Here, I arbitrarily chose to define the numbers from zero to nine, but you could go on for as long as you care.

You can also convert these Church-encoded numbers to primitive `int`

values, like this:

public static int Count(this INaturalNumber n) { return n.Match( 0, p => 1 + p.Count()); }

Here are some examples from a C# Interactive session:

> NaturalNumber.Zero.Count() 0 > NaturalNumber.One.Count() 1 > NaturalNumber.Seven.Count() 7

The implementation of `Count`

is recursive. When `n`

is a `Zero`

instance, it'll return the first argument (`0`

), but when it's a `Successor`

, it'll invoke the lambda expression `p => 1 + p.Count()`

. Notice that this lambda expression recursively calls `Count`

on `p`

, which is the `Successor`

's `predecessor`

. It'll keep doing that until it reaches a `Zero`

instance.

Recursion is a central part of the lambda calculus; you can't do anything useful without it. If you're a C# or Java programmer, you may be concerned, because recursion tends to be problematic in such languages. Deeply recursive functions will sooner or later crash because of a stack overflow.

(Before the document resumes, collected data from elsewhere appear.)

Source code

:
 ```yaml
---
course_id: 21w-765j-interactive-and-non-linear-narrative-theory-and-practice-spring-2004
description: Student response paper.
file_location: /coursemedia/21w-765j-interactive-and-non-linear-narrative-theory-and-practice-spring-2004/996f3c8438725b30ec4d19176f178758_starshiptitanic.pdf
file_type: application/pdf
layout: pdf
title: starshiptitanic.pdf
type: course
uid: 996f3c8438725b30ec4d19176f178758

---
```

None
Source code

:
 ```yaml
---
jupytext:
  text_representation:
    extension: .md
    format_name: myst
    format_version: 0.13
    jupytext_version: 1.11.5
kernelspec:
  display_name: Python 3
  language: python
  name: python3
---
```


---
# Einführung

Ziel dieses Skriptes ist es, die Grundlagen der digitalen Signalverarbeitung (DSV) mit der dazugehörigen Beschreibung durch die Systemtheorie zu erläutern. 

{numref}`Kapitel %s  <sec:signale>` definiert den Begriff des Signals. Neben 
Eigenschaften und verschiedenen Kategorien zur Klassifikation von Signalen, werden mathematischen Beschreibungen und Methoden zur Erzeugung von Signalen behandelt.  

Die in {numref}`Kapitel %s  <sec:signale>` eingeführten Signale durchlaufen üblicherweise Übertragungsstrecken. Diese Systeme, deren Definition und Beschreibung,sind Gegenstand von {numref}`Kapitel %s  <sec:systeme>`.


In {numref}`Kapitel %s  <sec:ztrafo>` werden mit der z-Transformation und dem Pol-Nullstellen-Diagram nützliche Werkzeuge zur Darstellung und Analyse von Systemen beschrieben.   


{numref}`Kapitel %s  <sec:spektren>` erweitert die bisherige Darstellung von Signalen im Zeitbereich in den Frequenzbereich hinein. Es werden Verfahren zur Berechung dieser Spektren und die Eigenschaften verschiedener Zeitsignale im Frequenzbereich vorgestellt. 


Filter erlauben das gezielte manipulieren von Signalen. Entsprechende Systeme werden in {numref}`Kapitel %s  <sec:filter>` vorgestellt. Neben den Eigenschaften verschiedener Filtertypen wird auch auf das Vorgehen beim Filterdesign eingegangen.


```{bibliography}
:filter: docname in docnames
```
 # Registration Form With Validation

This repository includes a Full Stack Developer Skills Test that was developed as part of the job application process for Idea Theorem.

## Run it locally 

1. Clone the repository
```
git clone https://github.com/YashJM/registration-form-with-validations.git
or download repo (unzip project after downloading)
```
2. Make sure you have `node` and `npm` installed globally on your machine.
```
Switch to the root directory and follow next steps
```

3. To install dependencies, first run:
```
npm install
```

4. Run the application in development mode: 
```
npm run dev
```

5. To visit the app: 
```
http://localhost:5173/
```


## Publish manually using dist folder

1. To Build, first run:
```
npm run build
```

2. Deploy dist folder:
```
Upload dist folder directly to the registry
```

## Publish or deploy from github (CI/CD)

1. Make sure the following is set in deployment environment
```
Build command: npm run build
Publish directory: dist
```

You shouldn't, however, be concerned. First, I'm not trying to convince you to write all your future C# or Java code using Church-encoded numbers and Boolean values. The point of this article series is to investigate the fundamentals of computations, and to gain a better understanding of sum types. As such, the code examples presented here are only demonstrations of the underlying principles. Lambda calculus itself serves the same purpose: it's a universal model of computation; it wasn't intended to be a practical programming language - in fact, there were no programmable computers in 1936.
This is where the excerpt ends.